Adrienne DeDona, Public Outreach Manager, can be contacted at (360) 903-4792.

Project information can be provided in other formats or languages upon request.

Project Overview

Columbia River Outfall and Effluent Pipeline Project Map

The project will build a replacement pipeline between the Salmon Creek Wastewater Treatment Plant and the Columbia River, as well as an improved discharge assembly at the river.

The Salmon Creek Wastewater Treatment Plant treats wastewater from approximately 100,000 Clark County residents. All wastewater received at the plant is treated to a high standard. Clean water, or effluent, is conveyed and discharged into the Columbia River via a 30-inch pipeline and submerged diffuser. The conveyance pipeline and diffuser were built in 1974 and need to be replaced. The Columbia River Outfall and Effluent Pipeline project will plan and build a larger transmission pipeline and improved discharge system.

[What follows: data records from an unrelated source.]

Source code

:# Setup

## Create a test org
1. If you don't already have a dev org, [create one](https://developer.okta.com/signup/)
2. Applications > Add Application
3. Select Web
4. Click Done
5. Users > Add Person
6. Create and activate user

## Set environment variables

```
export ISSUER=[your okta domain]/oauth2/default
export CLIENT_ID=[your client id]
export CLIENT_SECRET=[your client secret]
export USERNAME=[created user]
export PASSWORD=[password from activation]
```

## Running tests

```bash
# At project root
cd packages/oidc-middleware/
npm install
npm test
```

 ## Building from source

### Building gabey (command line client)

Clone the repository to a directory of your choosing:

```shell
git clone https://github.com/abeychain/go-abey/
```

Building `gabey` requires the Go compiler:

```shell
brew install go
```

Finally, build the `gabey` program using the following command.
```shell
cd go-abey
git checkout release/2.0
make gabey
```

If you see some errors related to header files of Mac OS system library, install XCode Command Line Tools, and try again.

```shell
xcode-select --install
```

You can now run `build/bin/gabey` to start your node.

The new conveyance pipeline will be big enough to ensure continued reliable service at a stable, affordable rate by planning for the longterm and avoiding the increased cost of isolated improvements.

The pipeline and diffuser are needed for future increased plant capacity to support planned growth in the community, as well as to ensure adequate mixing and dilution of treated water discharged into the Columbia River. The project will also reduce ongoing maintenance at the discharge location and allow future decommissioning of Ridgefield’s aging wastewater treatment plant.

The information in this web page is also available as a fact sheet (PDF, 4.42 MB).

Preliminary Design and Preferred Pipeline Route

The first two tasks of this project are to determine the preliminary design and preferred route for the new conveyance pipeline. This step in the process has been in discussion for over two decades and is nearing completion.

The emerging preferred route and location that has been identified is parallel to the existing effluent pipeline. However, planning the route for the new conveyance pipeline is complicated because it must cross private property, the Burlington Northern Santa Fe Railway, existing utility lines, Salmon Creek, Lake River, and two road rights of way. A variety of permits will need to be obtained before construction can begin. We are negotiating with property owners for easements. The community will be kept informed as the design process moves forward.

Diffuser Diagram

An improved diffuser under the Columbia River will ensure that increased discharge of treated water is mixed efficiently and will not harm the environment.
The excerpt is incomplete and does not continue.